** Data records **
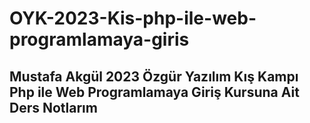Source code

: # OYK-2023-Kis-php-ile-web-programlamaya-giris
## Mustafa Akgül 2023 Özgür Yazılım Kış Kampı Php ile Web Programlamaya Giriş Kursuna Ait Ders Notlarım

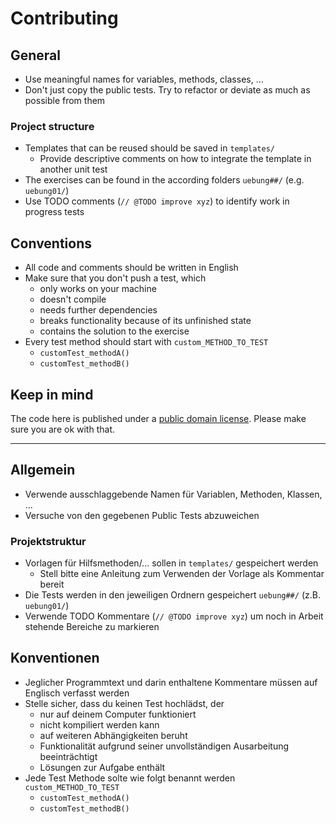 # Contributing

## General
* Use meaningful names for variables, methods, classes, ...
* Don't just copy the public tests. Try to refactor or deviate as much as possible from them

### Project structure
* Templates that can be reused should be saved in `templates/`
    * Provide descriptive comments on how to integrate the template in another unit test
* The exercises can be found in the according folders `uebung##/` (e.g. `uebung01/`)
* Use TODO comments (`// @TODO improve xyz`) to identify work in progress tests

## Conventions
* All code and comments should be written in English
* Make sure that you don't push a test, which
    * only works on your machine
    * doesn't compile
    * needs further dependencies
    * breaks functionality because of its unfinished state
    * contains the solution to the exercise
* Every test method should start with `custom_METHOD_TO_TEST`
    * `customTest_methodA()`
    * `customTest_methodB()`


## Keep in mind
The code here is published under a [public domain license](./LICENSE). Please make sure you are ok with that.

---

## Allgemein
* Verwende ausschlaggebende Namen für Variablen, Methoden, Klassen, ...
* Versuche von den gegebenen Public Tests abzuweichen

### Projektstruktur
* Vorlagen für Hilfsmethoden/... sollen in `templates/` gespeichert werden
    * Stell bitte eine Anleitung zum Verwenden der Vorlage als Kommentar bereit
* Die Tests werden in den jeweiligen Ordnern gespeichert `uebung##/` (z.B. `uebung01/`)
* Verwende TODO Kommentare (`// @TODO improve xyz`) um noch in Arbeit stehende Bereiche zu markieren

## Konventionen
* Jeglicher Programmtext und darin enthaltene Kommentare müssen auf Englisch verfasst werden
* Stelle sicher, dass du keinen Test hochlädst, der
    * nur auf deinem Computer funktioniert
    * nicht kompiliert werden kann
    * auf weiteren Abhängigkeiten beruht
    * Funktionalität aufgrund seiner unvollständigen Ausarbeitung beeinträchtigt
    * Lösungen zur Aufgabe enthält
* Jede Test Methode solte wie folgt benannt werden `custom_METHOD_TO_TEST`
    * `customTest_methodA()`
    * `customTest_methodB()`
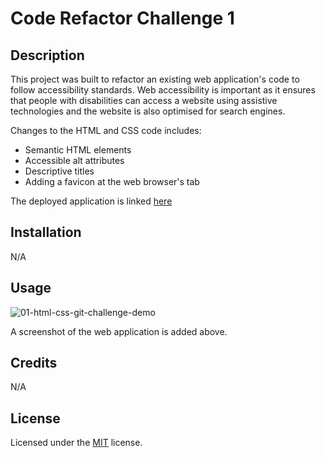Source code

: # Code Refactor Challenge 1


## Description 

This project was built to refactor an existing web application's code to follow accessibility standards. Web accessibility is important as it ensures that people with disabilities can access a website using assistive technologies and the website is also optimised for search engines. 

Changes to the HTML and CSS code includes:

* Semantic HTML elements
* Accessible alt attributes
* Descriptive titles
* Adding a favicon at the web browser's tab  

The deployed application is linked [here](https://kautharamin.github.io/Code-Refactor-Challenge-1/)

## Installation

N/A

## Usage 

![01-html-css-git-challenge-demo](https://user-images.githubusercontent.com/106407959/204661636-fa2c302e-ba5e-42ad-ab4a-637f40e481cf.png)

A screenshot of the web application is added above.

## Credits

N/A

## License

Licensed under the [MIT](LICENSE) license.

** Try it **
Return exactly the lines in the records above, beginning with the one that holds "A screenshot of" and ending with the last.

** Output for this task **
A screenshot of the web application is added above.

## Credits

N/A

## License

Licensed under the [MIT](LICENSE) license.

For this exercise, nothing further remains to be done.